Third month by the Numbers
- Dates: August 22- September 22
- 1 states
- 1 campgrounds
- 163 miles
- $2092 spent
If you’ve not already, be sure to read about our first and second months on the road. Our first two months we covered a LOT of ground and our expenses were a good bit higher to match. After moving so far so fast those first two months we were ready for a break, and decided to sit still and catch our breaths for a bit.
How we spent our third month on the road
When we left Nebraska in month two we booked four stops in Colorado. We hit the first two (Denver and Pueblo) during month two. Our intent was to head to Silverton, CO but we couldn’t find a space there until after Labor Day, so we booked two weeks in Del Norte at a smaller campground right on the banks of the Rio Grande.
When we arrived in Del Norte, we knew we didn’t want to leave anytime soon. Before our first week was finished we’d extended our stay to a month and cancelled the Silverton stop. We were tired and this was a perfect place to rest. Also, for the first time since we left Alabama we had finally found temperatures lower than 90 degrees.
Even though our rig stayed still for the entire month, we didn’t. We used Del Norte as a base to visit several surrounding areas.
Our first day out we headed west to South Fork, just 15 minutes away, debating if we would head on to Pagosa Springs or turn North and visit Creede (as our new neighbors had suggested). It looked like rain off to the West so we headed to Creede and found a cute little mountain mining town with a ton of history. We wished we’d had more time there as there was so much to do that we didn’t plan for – like the Underground Mining Museum and Bachelors Loop (definitely need a Jeep or a 4-wheeler). While we missed out on seeing those things, we did enjoy drinks at Square Peg Brewerks while having lunch from a local burger place.
Labor Day weekend Julie’s nephew and niece-in-law drove down and hung out with us again, and we had a blast doing camping things like playing board games and just hanging out by the fire. Things we don’t do nearly enough. We also drove over to the Great Sand Dunes National Park, although we didn’t really get to enjoy them as it was too hot and crowded to climb them.

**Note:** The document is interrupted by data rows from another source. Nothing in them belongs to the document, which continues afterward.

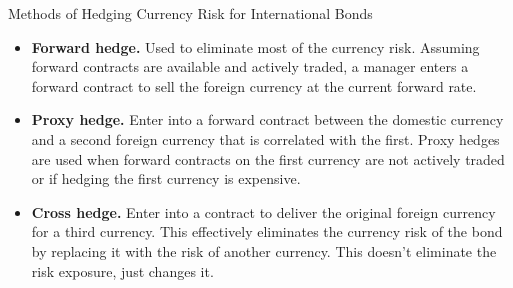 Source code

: \documentclass[../custom]{flashcards}
\begin{document}
\begin{flashcard}{Methods of Hedging Currency Risk for International Bonds}
    \begin{itemize}
        \item \textbf{Forward hedge.} Used to eliminate most of the currency risk. Assuming forward contracts are available and actively traded, a manager enters a forward contract to sell the foreign currency at the current forward rate.
        \item \textbf{Proxy hedge.} Enter into a forward contract between the domestic currency and a second foreign currency that is correlated with the first. Proxy hedges are used when forward contracts on the first currency are not actively traded or if hedging the first currency is expensive.
        \item \textbf{Cross hedge.} Enter into a contract to deliver the original foreign currency for a third currency. This effectively eliminates the currency risk of the bond by replacing it with the risk of another currency. This doesn't eliminate the risk exposure, just changes it.
    \end{itemize}
\end{flashcard}
\end{document}

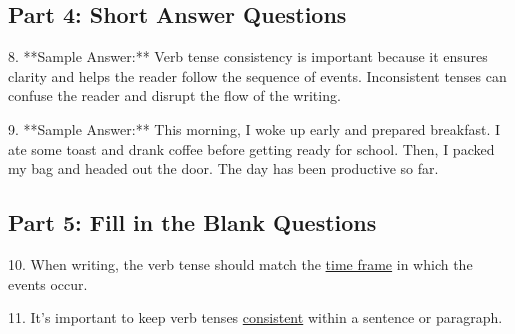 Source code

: \documentclass[12pt]{article}
\begin{document}
\subsection*{Part 4: Short Answer Questions}

8. **Sample Answer:** Verb tense consistency is important because it ensures clarity and helps the reader follow the sequence of events. Inconsistent tenses can confuse the reader and disrupt the flow of the writing.

9. **Sample Answer:** This morning, I woke up early and prepared breakfast. I ate some toast and drank coffee before getting ready for school. Then, I packed my bag and headed out the door. The day has been productive so far.

\subsection*{Part 5: Fill in the Blank Questions}

10. When writing, the verb tense should match the \underline{time frame} in which the events occur.

11. It's important to keep verb tenses \underline{consistent} within a sentence or paragraph.
\end{document}
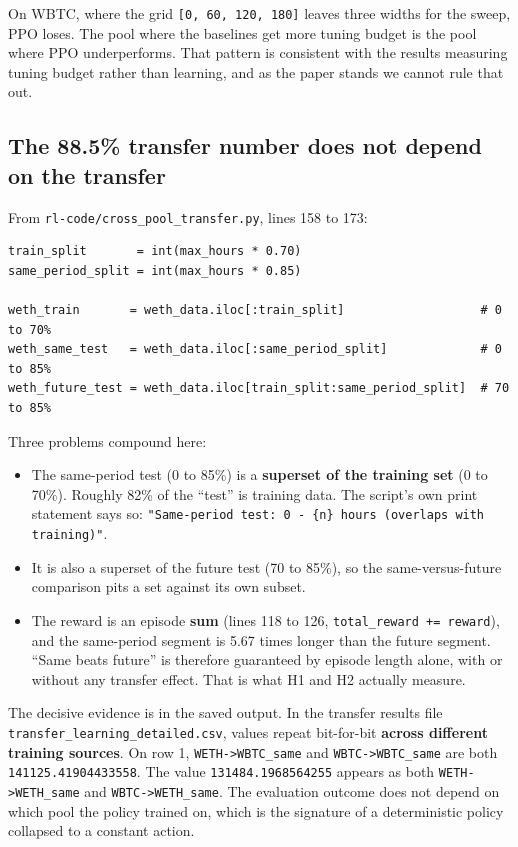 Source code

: \documentclass[11pt,a4paper]{article}
\newcommand{\code}[1]{\texttt{\small #1}}
\begin{document}
On WBTC, where the grid \code{[0, 60, 120, 180]} leaves three widths for the sweep, PPO loses. The
pool where the baselines get more tuning budget is the pool where PPO underperforms. That pattern
is consistent with the results measuring tuning budget rather than learning, and as the paper
stands we cannot rule that out.

\subsection{The 88.5\% transfer number does not depend on the transfer}

From \code{rl-code/cross\_pool\_transfer.py}, lines 158 to 173:

\begin{lstlisting}[basicstyle=\ttfamily\scriptsize]
train_split       = int(max_hours * 0.70)
same_period_split = int(max_hours * 0.85)

weth_train       = weth_data.iloc[:train_split]                   # 0 to 70%
weth_same_test   = weth_data.iloc[:same_period_split]             # 0 to 85%
weth_future_test = weth_data.iloc[train_split:same_period_split]  # 70 to 85%
\end{lstlisting}

Three problems compound here:

\begin{itemize}
  \item The same-period test (0 to 85\%) is a \textbf{superset of the training set} (0 to 70\%).
        Roughly 82\% of the ``test'' is training data. The script's own print statement says so:
        \code{"Same-period test: 0 - \{n\} hours (overlaps with training)"}.
  \item It is also a superset of the future test (70 to 85\%), so the same-versus-future
        comparison pits a set against its own subset.
  \item The reward is an episode \textbf{sum} (lines 118 to 126, \code{total\_reward += reward}),
        and the same-period segment is 5.67 times longer than the future segment. ``Same beats
        future'' is therefore guaranteed by episode length alone, with or without any transfer
        effect. That is what H1 and H2 actually measure.
\end{itemize}

The decisive evidence is in the saved output. In the transfer results file
\code{transfer\_learning\_detailed.csv}, values repeat
bit-for-bit \textbf{across different training sources}. On row 1, \code{WETH->WBTC\_same} and
\code{WBTC->WBTC\_same} are both \code{141125.41904433558}. The value \code{131484.1968564255}
appears as both \code{WETH->WETH\_same} and \code{WBTC->WETH\_same}. The evaluation outcome does
not depend on which pool the policy trained on, which is the signature of a deterministic policy
collapsed to a constant action.
\end{document}

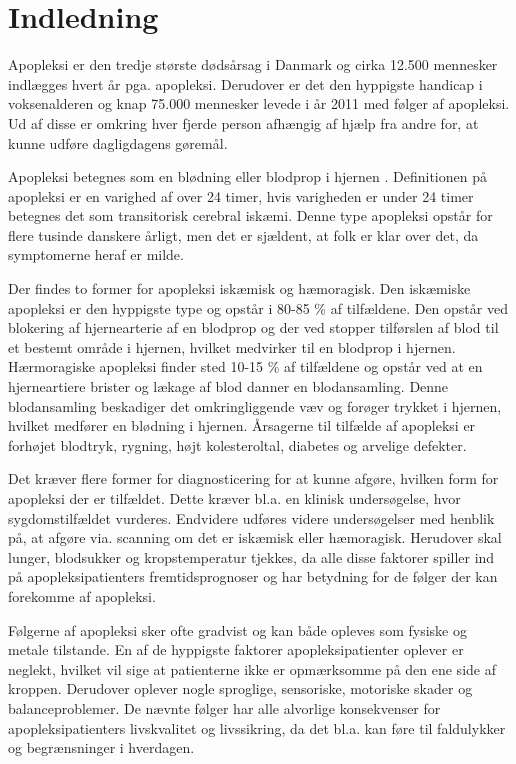 \section{Indledning}
Apopleksi er den tredje største dødsårsag i Danmark og cirka 12.500 mennesker indlægges hvert år pga. apopleksi. Derudover er det den hyppigste handicap i voksenalderen og knap 75.000 mennesker levede i år 2011 med følger af apopleksi. Ud af disse er omkring hver fjerde person afhængig af hjælp fra andre for, at kunne udføre dagligdagens gøremål. \cite{Hjernesagen2015a}

Apopleksi betegnes som en blødning eller blodprop i hjernen \cite{Hjernesagen2015a}. Definitionen på apopleksi er en varighed af over 24 timer, hvis varigheden er under 24 timer betegnes det som transitorisk cerebral iskæmi\cite{Sundhed.dk2014, Ritter2015}. Denne type apopleksi opstår for flere tusinde danskere årligt, men det er sjældent, at folk er klar over det, da symptomerne heraf er milde\cite{Hjernesagen2015a}.

Der findes to former for apopleksi iskæmisk og hæmoragisk.
Den iskæmiske apopleksi er den hyppigste type og opstår i 80-85 \% af tilfældene\cite{Sundhed.dk2014}. Den opstår ved blokering af hjernearterie af en blodprop og der ved stopper tilførslen af blod til et bestemt område i hjernen, hvilket medvirker til en blodprop i hjernen\cite{Hjernesagen2015a}.
Hærmoragiske apopleksi finder sted 10-15 \% af tilfældene og opstår ved at en hjerneartiere brister og lækage af blod danner en blodansamling\cite{Sundhed.dk2014, Schulze2011}. Denne blodansamling beskadiger det omkringliggende væv og forøger trykket i hjernen, hvilket medfører en blødning i hjernen\citep{Caplan2006}. Årsagerne til tilfælde af apopleksi er forhøjet blodtryk, rygning, højt kolesteroltal, diabetes og arvelige defekter\cite{Academic2015}.

Det kræver flere former for diagnosticering for at kunne afgøre, hvilken form for apopleksi der er tilfældet. Dette kræver bl.a. en klinisk undersøgelse, hvor sygdomstilfældet vurderes.\citep{Sundhedsstyrelsen2009} Endvidere udføres videre undersøgelser med henblik på, at afgøre via. scanning om det er iskæmisk eller hæmoragisk. Herudover skal lunger, blodsukker og kropstemperatur tjekkes, da alle disse faktorer spiller ind på apopleksipatienters fremtidsprognoser og har betydning for de følger der kan forekomme af apopleksi.\citep{Sundhedsstyrelsen2009}

Følgerne af apopleksi sker ofte gradvist og kan både opleves som fysiske og metale tilstande\cite{Muus2008}. En af de hyppigste faktorer apopleksipatienter oplever er neglekt, hvilket vil sige at patienterne ikke er opmærksomme på den ene side af kroppen\cite{Sundhed.dk}. Derudover oplever nogle sproglige, sensoriske, motoriske skader og balanceproblemer\cite{Nichols1997, Muus2008}. De nævnte følger har alle alvorlige konsekvenser for apopleksipatienters livskvalitet og livssikring, da det bl.a. kan føre til faldulykker og begrænsninger i hverdagen. 

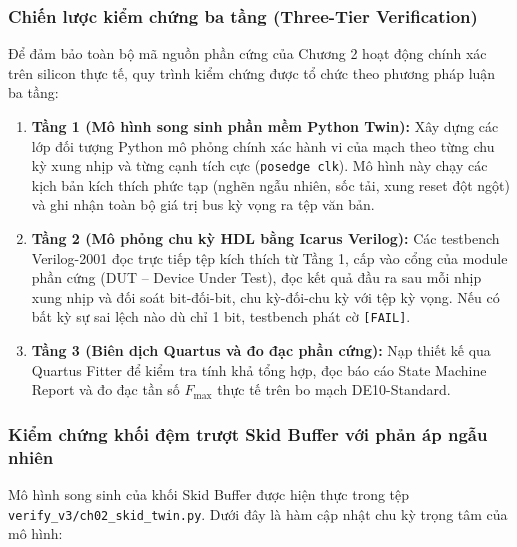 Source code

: \subsubsection*{Chiến lược kiểm chứng ba tầng (Three-Tier Verification)}
Để đảm bảo toàn bộ mã nguồn phần cứng của Chương 2 hoạt động chính xác trên silicon thực tế, quy trình kiểm chứng được tổ chức theo phương pháp luận ba tầng:
\begin{enumerate}[leftmargin=1.5em, itemsep=2pt]
    \item \textbf{Tầng 1 (Mô hình song sinh phần mềm Python Twin):} Xây dựng các lớp đối tượng Python mô phỏng chính xác hành vi của mạch theo từng chu kỳ xung nhịp và từng cạnh tích cực (\texttt{posedge clk}). Mô hình này chạy các kịch bản kích thích phức tạp (nghẽn ngẫu nhiên, sốc tải, xung reset đột ngột) và ghi nhận toàn bộ giá trị bus kỳ vọng ra tệp văn bản.
    \item \textbf{Tầng 2 (Mô phỏng chu kỳ HDL bằng Icarus Verilog):} Các testbench Verilog-2001 đọc trực tiếp tệp kích thích từ Tầng 1, cấp vào cổng của module phần cứng (DUT -- Device Under Test), đọc kết quả đầu ra sau mỗi nhịp xung nhịp và đối soát bit-đối-bit, chu kỳ-đối-chu kỳ với tệp kỳ vọng. Nếu có bất kỳ sự sai lệch nào dù chỉ 1 bit, testbench phát cờ \texttt{[FAIL]}.
    \item \textbf{Tầng 3 (Biên dịch Quartus và đo đạc phần cứng):} Nạp thiết kế qua Quartus Fitter để kiểm tra tính khả tổng hợp, đọc báo cáo State Machine Report và đo đạc tần số $F_{\max}$ thực tế trên bo mạch DE10-Standard.
\end{enumerate}

\subsubsection*{Kiểm chứng khối đệm trượt Skid Buffer với phản áp ngẫu nhiên}
Mô hình song sinh của khối Skid Buffer được hiện thực trong tệp \texttt{verify\_v3/ch02\_skid\_twin.py}. Dưới đây là hàm cập nhật chu kỳ trọng tâm của mô hình:

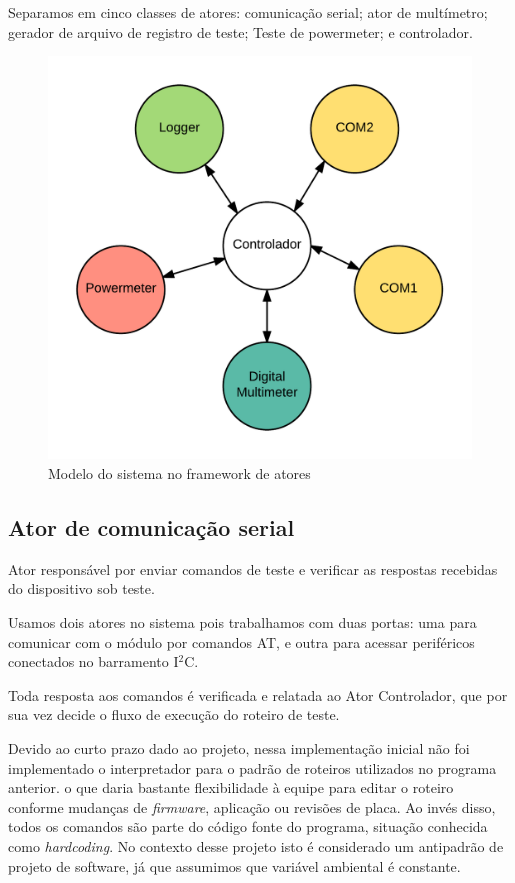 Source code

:         Separamos em cinco classes de atores: comunicação serial; ator de multímetro; gerador de arquivo de registro de teste; Teste de powermeter; e controlador.
        \begin{figure}
            \centering
            \includegraphics[width=0.9\linewidth]{fig/sistemmodel}
            \caption{Modelo do sistema no framework de atores}
            \label{fig:modelo}
        \end{figure}
            
        \subsection{Ator de comunicação serial}
            Ator responsável por enviar comandos de teste e verificar as respostas recebidas do dispositivo sob teste.
            
            Usamos dois atores no sistema pois trabalhamos com duas portas: uma para comunicar com o módulo por comandos AT, e outra para acessar periféricos conectados no barramento  I$^{2}$C. 
            
            Toda resposta aos comandos é verificada e relatada ao Ator Controlador, que por sua vez decide o fluxo de execução do roteiro de teste. 
            
            Devido ao curto prazo dado ao projeto, nessa implementação inicial não foi implementado o interpretador para o padrão de roteiros utilizados no programa anterior. o que daria bastante flexibilidade à equipe para editar o roteiro conforme mudanças de \textit{firmware}, aplicação ou revisões de placa. Ao invés disso, todos os comandos são parte do código fonte do programa, situação conhecida como \textit{hardcoding}. No contexto desse projeto isto é considerado um antipadrão de projeto de software, já que assumimos que variável ambiental é constante. %
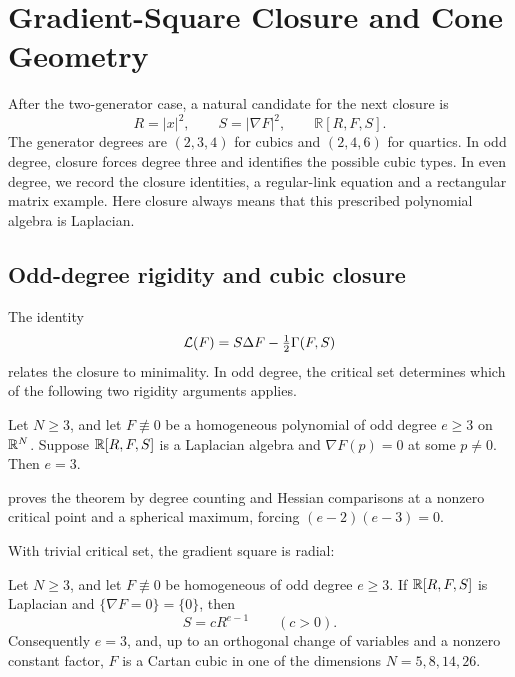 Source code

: \section[Gradient-Square Closure]{Gradient-Square Closure and Cone Geometry}
\label{sec:gradient-square-closure}

After the two-generator case, a natural candidate for the next closure
is
\[
 R=|x|^2,\qquad S=|\nabla F|^2,\qquad
 \mathbb R[R,F,S].
\]
The generator degrees are \((2,3,4)\) for cubics and \((2,4,6)\)
for quartics. In odd degree, closure forces degree three and identifies
the possible cubic types. In even degree, we record the closure
identities, a regular-link equation and a rectangular matrix example.
Here closure always means that this prescribed
polynomial algebra is Laplacian.

\subsection{Odd-degree rigidity and cubic closure}
\label{sec:gradient-square-rigidity}

The identity
\[
 \cL(F)=S\Delta F-\tfrac12\Gamma(F,S)
\]
relates the closure to minimality. In odd degree, the critical set
determines which of the following two rigidity arguments applies.

\begin{theorem}\label{thm:odd}
Let \(N\geq3\), and let \(F\not\equiv0\) be a homogeneous polynomial of
odd degree \(e\geq3\) on \(\R^N\). Suppose \(\R[R,F,S]\) is a
Laplacian algebra and \(\nabla F(p)=0\) at some \(p\ne0\).
Then \(e=3\).
\end{theorem}

 proves the theorem by degree counting
and Hessian comparisons at a nonzero critical point and a spherical
maximum, forcing $(e-2)(e-3)=0$.

With trivial critical set, the gradient square is radial:

\begin{theorem}
\label{thm:odd-isolated-closure}
Let \(N\geq3\), and let \(F\not\equiv0\) be homogeneous of odd degree
\(e\geq3\). If \(\R[R,F,S]\) is Laplacian and
\(\{\nabla F=0\}=\{0\}\), then
\[
 S=cR^{e-1}\qquad(c>0).
\]
Consequently \(e=3\), and, up to an orthogonal change of variables
and a nonzero constant factor, \(F\) is a Cartan cubic in one of the
dimensions \(N=5,8,14,26\).
\end{theorem}

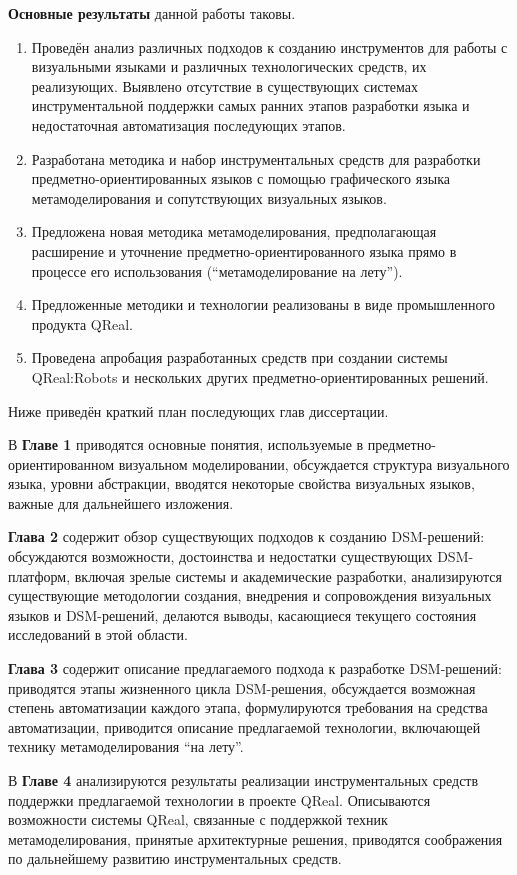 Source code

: \textbf{Основные результаты} данной работы таковы.
\begin{enumerate}
	\item Проведён анализ различных подходов к созданию инструментов для работы с визуальными языками и 
		различных технологических средств, их реализующих. Выявлено отсутствие в существующих
		системах инструментальной поддержки самых ранних этапов разработки языка и недостаточная
		автоматизация последующих этапов.
	\item Разработана методика и набор инструментальных средств для разработки 
		предметно-ориентированных языков с помощью графического языка 
		метамоделирования и сопутствующих визуальных языков.
	\item Предложена новая методика метамоделирования, предполагающая расширение 
		и уточнение предметно-ориентированного языка прямо в процессе его 
		использования ("`метамоделирование на лету"'). 
	\item Предложенные методики и технологии реализованы в виде промышленного 
		продукта QReal.
	\item Проведена апробация разработанных средств при создании системы
		QReal:Robots и нескольких других предметно-ориентированных решений.
\end{enumerate}

Ниже приведён краткий план последующих глав диссертации.

В \textbf{Главе 1} приводятся основные понятия, используемые в 
предметно-ориентированном визуальном моделировании, обсуждается структура 
визуального языка, уровни абстракции, вводятся некоторые свойства визуальных 
языков, важные для дальнейшего изложения.

\textbf{Глава 2} содержит обзор существующих подходов к созданию \ac{DSM}-решений: 
обсуждаются возможности, достоинства и недостатки существующих \ac{DSM}-платформ, 
включая зрелые системы и академические разработки, анализируются существующие 
методологии создания, внедрения и сопровождения визуальных языков и \ac{DSM}-решений, 
делаются выводы, касающиеся текущего состояния исследований в этой области.

\textbf{Глава 3} содержит описание предлагаемого подхода к разработке 
\ac{DSM}-решений: приводятся этапы жизненного цикла \ac{DSM}-решения, обсуждается 
возможная степень автоматизации каждого этапа, формулируются требования на 
средства автоматизации, приводится описание предлагаемой технологии, включающей 
технику метамоделирования "`на лету"'.

В \textbf{Главе 4} анализируются результаты реализации инструментальных средств 
поддержки предлагаемой технологии в проекте QReal. Описываются возможности 
системы QReal, связанные с поддержкой техник метамоделирования, принятые 
архитектурные решения, приводятся соображения по дальнейшему развитию 
инструментальных средств.

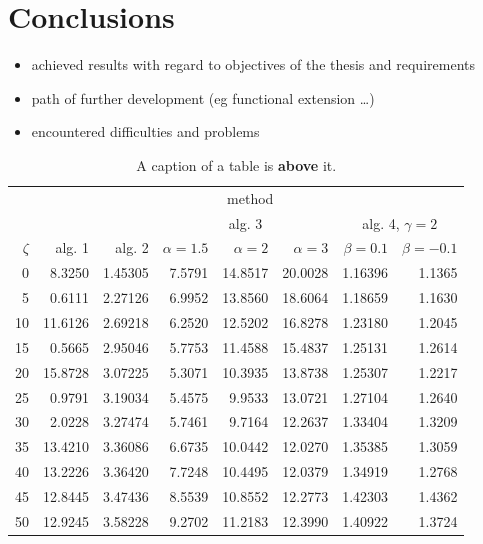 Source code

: \documentclass[a4paper,twoside,12pt]{book}
\begin{document}
\chapter{Conclusions}
\begin{itemize}
\item achieved results with regard to objectives of the thesis and requirements
\item path of further development (eg functional extension …)
\item encountered difficulties and problems
\end{itemize}


\begin{table}
\centering
\caption{A caption of a table is \textbf{above} it.}
\label{id:tab:wyniki}
\begin{tabular}{rrrrrrrr}
\toprule
	         &                                     \multicolumn{7}{c}{method}                                      \\
	         \cmidrule{2-8}
	         &         &         &        \multicolumn{3}{c}{alg. 3}        & \multicolumn{2}{c}{alg. 4, $\gamma = 2$} \\
	         \cmidrule(r){4-6}\cmidrule(r){7-8}
	$\zeta$ &     alg. 1 &   alg. 2 & $\alpha= 1.5$ & $\alpha= 2$ & $\alpha= 3$ &   $\beta = 0.1$  &   $\beta = -0.1$ \\
\midrule
	       0 &  8.3250 & 1.45305 &       7.5791 &    14.8517 &    20.0028 & 1.16396 &                       1.1365 \\
	       5 &  0.6111 & 2.27126 &       6.9952 &    13.8560 &    18.6064 & 1.18659 &                       1.1630 \\
	      10 & 11.6126 & 2.69218 &       6.2520 &    12.5202 &    16.8278 & 1.23180 &                       1.2045 \\
	      15 &  0.5665 & 2.95046 &       5.7753 &    11.4588 &    15.4837 & 1.25131 &                       1.2614 \\
	      20 & 15.8728 & 3.07225 &       5.3071 &    10.3935 &    13.8738 & 1.25307 &                       1.2217 \\
	      25 &  0.9791 & 3.19034 &       5.4575 &     9.9533 &    13.0721 & 1.27104 &                       1.2640 \\
	      30 &  2.0228 & 3.27474 &       5.7461 &     9.7164 &    12.2637 & 1.33404 &                       1.3209 \\
	      35 & 13.4210 & 3.36086 &       6.6735 &    10.0442 &    12.0270 & 1.35385 &                       1.3059 \\
	      40 & 13.2226 & 3.36420 &       7.7248 &    10.4495 &    12.0379 & 1.34919 &                       1.2768 \\
	      45 & 12.8445 & 3.47436 &       8.5539 &    10.8552 &    12.2773 & 1.42303 &                       1.4362 \\
	      50 & 12.9245 & 3.58228 &       9.2702 &    11.2183 &    12.3990 & 1.40922 &                       1.3724 \\
\bottomrule
\end{tabular}
\end{table}
\end{document}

We went from 90 degrees over Labor Day weekend to snow by Tuesday. We keep an eye on the weather and knew that a cold front (with snow) was coming. We considered leaving ahead of it but we knew it was only going to be short-lived and we also knew that the cold front would stretch far enough that we couldn’t avoid it. If we had to deal with cold, we may as well enjoy a little snow. The weather called for 3-6″ in Del Norte. It started snowing around 3pm on Tuesday and by the time the sun went down we had five inches. At about 8pm our power went out and stayed off till about 2am. Thankfully, we had enough propane to get us through the night. When we woke up the next morning we had about a foot of snow.
The snow stuck around for a couple of days before it melted completely and by the weekend we were back to shorts weather, so we took the drive over to Durango via Pagosa Springs. The drive over the Wolf Creek Pass was beautiful, especially with the snow still hanging onto the mountain tops.
Durango is a neat town and we’d love to go back and stay for a while. They’ve got quite a few really great restaurants and the area is just beautiful. On the way back across Wolf Creek Pass we stopped at the 10,000ft elevation marker and had a great view of the Milky Way.
Where we stayed
We spent our entire third month at Woods & River RV Park in Del Norte, CO. The park made our list of favorite parks both because of the park itself and because of the town. The town of Del Norte is a tiny little town with just enough. There’s a small grocery store where you can get necessities (although, they had little in the way of gluten-free options) and there are about a half dozen restaurants in town and all of them had gluten-free options. The RV park is within walking (or bike-riding) distance to town and we took advantage of that.
South Fork is just about 15 minutes from Del Norte and there you can find Rainbow Grocery which is (for the Parks & Rec fans) best described as Food & Stuff. The grocery store is pretty basic and had fewer options than the store in Del Norte, but in addition to groceries they carry camping gear, hardware (both vehicle and home), and had a huge section dedicated to RV parts. We were able to get a replacement fan motor there (something that had been on back-order on Amazon for weeks). About 15 minutes in the opposite direction is Monte Vista where you can find two larger grocery stores with everything you might need. The closest Walmart (or Walgreens for that matter) was in Alamosa, about 45 minutes away.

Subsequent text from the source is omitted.